An investigation by the Drug Enforcement Agency prompted agents to seek permission from a federal judge in Kansas to intercept the Dahdas’ communications inside the state and as they traveled over state lines.
While most of the evidence gathered from the surveillance took place in Kansas, some communications were also intercepted from a listening post in Missouri.
Prior to their trial on drug-trafficking charges, the Dahdas brothers moved to suppress the information obtained from the wiretaps on the grounds that the court orders exceeded the district court’s territorial jurisdiction.
However, the government agreed not to introduce any evidence from the surveillance conducted in Missouri. The trial court ruled against the brothers, and both were found guilty and sentenced.

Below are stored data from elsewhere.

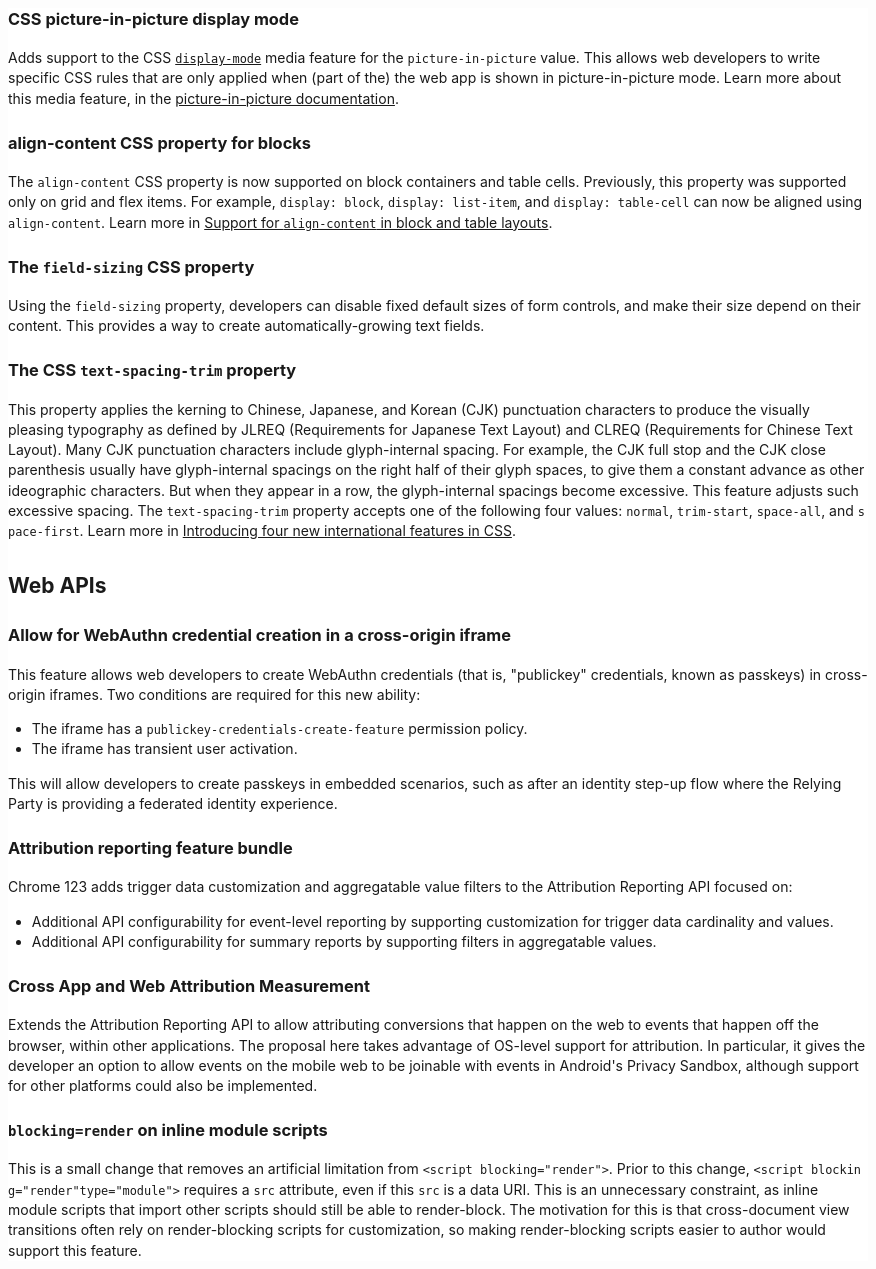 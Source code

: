 ### CSS picture-in-picture display mode
Adds support to the CSS [`display-mode`](https://developer.mozilla.org/docs/Web/CSS/@media/display-mode) media feature for the `picture-in-picture` value. This allows web developers to write specific CSS rules that are only applied when (part of the) the web app is shown in picture-in-picture mode.
Learn more about this media feature, in the [picture-in-picture documentation](https://developer.chrome.com/docs/web-platform/document-picture-in-picture#css_picture-in-picture_display_mode).
### align-content CSS property for blocks
The `align-content` CSS property is now supported on block containers and table cells. Previously, this property was supported only on grid and flex items. For example, `display: block`, `display: list-item`, and `display: table-cell` can now be aligned using `align-content`.
Learn more in [Support for `align-content` in block and table layouts](https://developer.chrome.com/blog/align-content).
### The `field-sizing` CSS property
Using the `field-sizing` property, developers can disable fixed default sizes of form controls, and make their size depend on their content. This provides a way to create automatically-growing text fields.
### The CSS `text-spacing-trim` property
This property applies the kerning to Chinese, Japanese, and Korean (CJK) punctuation characters to produce the visually pleasing typography as defined by JLREQ (Requirements for Japanese Text Layout) and CLREQ (Requirements for Chinese Text Layout).
Many CJK punctuation characters include glyph-internal spacing. For example, the CJK full stop and the CJK close parenthesis usually have glyph-internal spacings on the right half of their glyph spaces, to give them a constant advance as other ideographic characters. But when they appear in a row, the glyph-internal spacings become excessive. This feature adjusts such excessive spacing.
The `text-spacing-trim` property accepts one of the following four values: `normal`, `trim-start`, `space-all`, and `space-first`. Learn more in [Introducing four new international features in CSS](https://developer.chrome.com/blog/css-i18n-features#cjk_punctuation_kerning_text-spacing-trim).
## Web APIs
### Allow for WebAuthn credential creation in a cross-origin iframe
This feature allows web developers to create WebAuthn credentials (that is, "publickey" credentials, known as passkeys) in cross-origin iframes. Two conditions are required for this new ability:
  * The iframe has a `publickey-credentials-create-feature` permission policy.
  * The iframe has transient user activation.


This will allow developers to create passkeys in embedded scenarios, such as after an identity step-up flow where the Relying Party is providing a federated identity experience.
### Attribution reporting feature bundle
Chrome 123 adds trigger data customization and aggregatable value filters to the Attribution Reporting API focused on:
  * Additional API configurability for event-level reporting by supporting customization for trigger data cardinality and values.
  * Additional API configurability for summary reports by supporting filters in aggregatable values.


### Cross App and Web Attribution Measurement
Extends the Attribution Reporting API to allow attributing conversions that happen on the web to events that happen off the browser, within other applications.
The proposal here takes advantage of OS-level support for attribution. In particular, it gives the developer an option to allow events on the mobile web to be joinable with events in Android's Privacy Sandbox, although support for other platforms could also be implemented.
### `blocking=render` on inline module scripts
This is a small change that removes an artificial limitation from `<script blocking="render">`. Prior to this change, `<script blocking="render"type="module">` requires a `src` attribute, even if this `src` is a data URI. This is an unnecessary constraint, as inline module scripts that import other scripts should still be able to render-block.
The motivation for this is that cross-document view transitions often rely on render-blocking scripts for customization, so making render-blocking scripts easier to author would support this feature.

On appeal, the 10th Circuit rejected the Dahdas’ argument that the wiretap orders were facially insufficient, finding that the challenged language authorizing surveillance outside Kansas did not “implicate Congress’s core concerns” in enacting the wiretap statute.
Justice Neil Gorsuch, who heard the case in the 10th Circuit before his ascension to the U.S. Supreme Court, did not participate in the Denver-based appeals court’s decision. He likewise did not get involved in the high court’s decision to take up the Dahdas’ case, or in the final ruling itself.
On Monday, the nation’s highest court affirmed the 10th Circuit and ruled 8-0 that the wiretap orders at issue are not facially insufficient because they were not missing any information required by statute and would have been sufficient if they didn’t include a sentence approving interception of communications outside the court’s jurisdiction.
Justice Stephen Breyer delivered the opinion, writing that the court “cannot find any respect in which the orders are deficient or lacking in anything necessary or requisite.”
“In deciding whether each order was ‘insufficient on its face,’ we assume that the Dahdas are right about the ‘territorial’ requirement. That is to say, we assume the relevant sentence exceeded the judge’s statutory authority,” Breyer wrote. “But none of the communications unlawfully intercepted outside the judge’s territorial jurisdiction were introduced at trial, so the inclusion of the extra sentence had no significant adverse effect upon the Dahdas.”